Os professores da Coppe visitaram duas empresas (Guodian e Tianwei, perto de Pequim), que desenvolveram projetos próprios de produção de turbinas eólicas a partir da sinalização do Estado, no ano 2000. Elas fizeram pesquisas sobre turbinas com o apoio de universidades – estimuladas a enviar doutorandos para o exterior – e acertaram processos de licenciamento de tecnologia. Hoje, as duas empresas têm em curso processos de inovação secundária, associados à compra e assimilação de tecnologias em transição.
Sérgio Camargo, um dos professores da Coppe que participaram do trabalho, diz que na China há um comprometimento da sociedade com a inovação tecnológica. O engajamento de diferentes agentes sociais com o desenvolvimento tecnológico se relaciona com o processo de planejamento do governo. Camargo destaca o papel da Academia Chinesa de Ciências, que tem mais de cem centros de pesquisa focados em diferentes temas, como energia ou nanotecnologia. Na academia, há mais de 100 mil alunos de pós-graduação.
A qualificação de mão de obra também tem feito a diferença em favor da China. O trabalho da Coppe mostra que o número de profissionais formados em nível superior saltou de 800 mil, em 1997, para mais de 5 milhões em 2009, sendo que cerca de 2 milhões se graduaram em ciências exatas e em engenharia. Os professores dizem que os salários na China estão evoluindo e que, em determinados cargos, as empresas pagam de acordo com o mercado global.

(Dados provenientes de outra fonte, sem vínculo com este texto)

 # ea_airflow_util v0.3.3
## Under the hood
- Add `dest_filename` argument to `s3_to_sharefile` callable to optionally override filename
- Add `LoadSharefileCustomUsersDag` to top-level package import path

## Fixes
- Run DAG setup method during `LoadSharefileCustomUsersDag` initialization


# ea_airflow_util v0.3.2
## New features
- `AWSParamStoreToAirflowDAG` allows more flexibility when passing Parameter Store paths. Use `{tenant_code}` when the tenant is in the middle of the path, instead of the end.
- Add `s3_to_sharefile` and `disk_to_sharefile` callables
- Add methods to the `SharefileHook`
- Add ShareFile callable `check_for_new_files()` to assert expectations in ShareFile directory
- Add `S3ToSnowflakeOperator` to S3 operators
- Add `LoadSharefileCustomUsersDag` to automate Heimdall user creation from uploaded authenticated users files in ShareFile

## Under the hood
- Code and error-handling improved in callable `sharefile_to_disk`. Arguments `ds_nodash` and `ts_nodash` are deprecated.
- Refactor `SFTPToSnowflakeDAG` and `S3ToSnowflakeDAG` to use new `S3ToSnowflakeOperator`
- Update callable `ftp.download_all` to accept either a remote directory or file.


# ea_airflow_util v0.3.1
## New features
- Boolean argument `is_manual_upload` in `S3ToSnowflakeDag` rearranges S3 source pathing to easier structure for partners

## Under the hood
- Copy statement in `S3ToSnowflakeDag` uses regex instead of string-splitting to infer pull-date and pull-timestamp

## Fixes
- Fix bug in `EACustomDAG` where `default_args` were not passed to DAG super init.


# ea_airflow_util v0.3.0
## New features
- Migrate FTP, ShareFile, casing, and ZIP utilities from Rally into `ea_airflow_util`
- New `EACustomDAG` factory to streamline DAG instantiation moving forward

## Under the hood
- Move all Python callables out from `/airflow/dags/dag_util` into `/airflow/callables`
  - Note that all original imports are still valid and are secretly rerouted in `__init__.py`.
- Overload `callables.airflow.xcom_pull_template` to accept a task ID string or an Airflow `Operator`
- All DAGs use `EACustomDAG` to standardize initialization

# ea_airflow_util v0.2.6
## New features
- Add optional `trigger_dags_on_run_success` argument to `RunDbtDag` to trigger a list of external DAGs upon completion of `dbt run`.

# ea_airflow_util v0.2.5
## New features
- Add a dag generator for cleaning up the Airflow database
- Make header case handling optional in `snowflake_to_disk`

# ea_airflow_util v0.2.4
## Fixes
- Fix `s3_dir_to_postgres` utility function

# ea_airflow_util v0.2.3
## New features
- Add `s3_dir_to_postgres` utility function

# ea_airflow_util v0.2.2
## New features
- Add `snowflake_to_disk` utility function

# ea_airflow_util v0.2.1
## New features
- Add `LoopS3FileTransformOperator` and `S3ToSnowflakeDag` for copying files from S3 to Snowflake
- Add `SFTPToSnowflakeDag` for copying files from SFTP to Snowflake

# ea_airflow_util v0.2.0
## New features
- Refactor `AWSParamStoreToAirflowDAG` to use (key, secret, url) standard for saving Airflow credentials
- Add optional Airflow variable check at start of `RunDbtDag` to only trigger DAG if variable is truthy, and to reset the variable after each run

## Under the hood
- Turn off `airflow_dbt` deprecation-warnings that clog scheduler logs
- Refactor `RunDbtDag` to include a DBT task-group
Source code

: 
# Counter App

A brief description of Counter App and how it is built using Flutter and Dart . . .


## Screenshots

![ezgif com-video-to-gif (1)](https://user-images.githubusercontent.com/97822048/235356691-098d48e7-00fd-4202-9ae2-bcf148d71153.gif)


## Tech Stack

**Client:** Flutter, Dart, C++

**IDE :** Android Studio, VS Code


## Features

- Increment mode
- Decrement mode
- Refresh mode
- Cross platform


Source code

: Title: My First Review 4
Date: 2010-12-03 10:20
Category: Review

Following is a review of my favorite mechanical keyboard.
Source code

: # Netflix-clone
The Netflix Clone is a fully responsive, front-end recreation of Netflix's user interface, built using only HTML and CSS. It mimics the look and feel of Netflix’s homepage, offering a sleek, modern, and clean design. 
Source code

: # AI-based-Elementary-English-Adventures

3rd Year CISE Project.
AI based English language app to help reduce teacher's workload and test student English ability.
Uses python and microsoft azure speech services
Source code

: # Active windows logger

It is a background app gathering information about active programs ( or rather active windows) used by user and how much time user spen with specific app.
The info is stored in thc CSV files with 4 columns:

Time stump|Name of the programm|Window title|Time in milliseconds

Na avaliação de Camargo, as empresas chinesas se preocupam mais em dominar o mercado do que com o lucro. “A preocupação com o lucro existe, mas não vem em primeiro lugar. A trajetória que as empresas chinesas que visitamos perseguem é o domínio do mercado dentro de uma visão de mais longo prazo.”
Além de inovar a partir de rotas tecnológicas existentes, as empresas chinesas analisadas também passaram a procurar, a partir da década passada, fazer investimento em alta tecnologia, área que também conta com apoio do governo chinês. Camargo cita o caso da tecnologia de iluminação LED. Entre o fim de 2008 e o começo de 2009, o governo chinês lançou um programa de incentivo à compra de máquinas de produção de LED.
“O governo decidiu custear a fundo perdido 50% do valor de cada máquina que fosse instalada na China”, diz Camargo. Segundo ele, em 2008 a produção de LEDs na China foi inferior a 1% da produção mundial. Em 2011, a China produziu 14% dos LEDs do mundo e, em 2012, o país será o maior produtor mundial dessa tecnologia de iluminação, com 32% da produção mundial, prevê Camargo.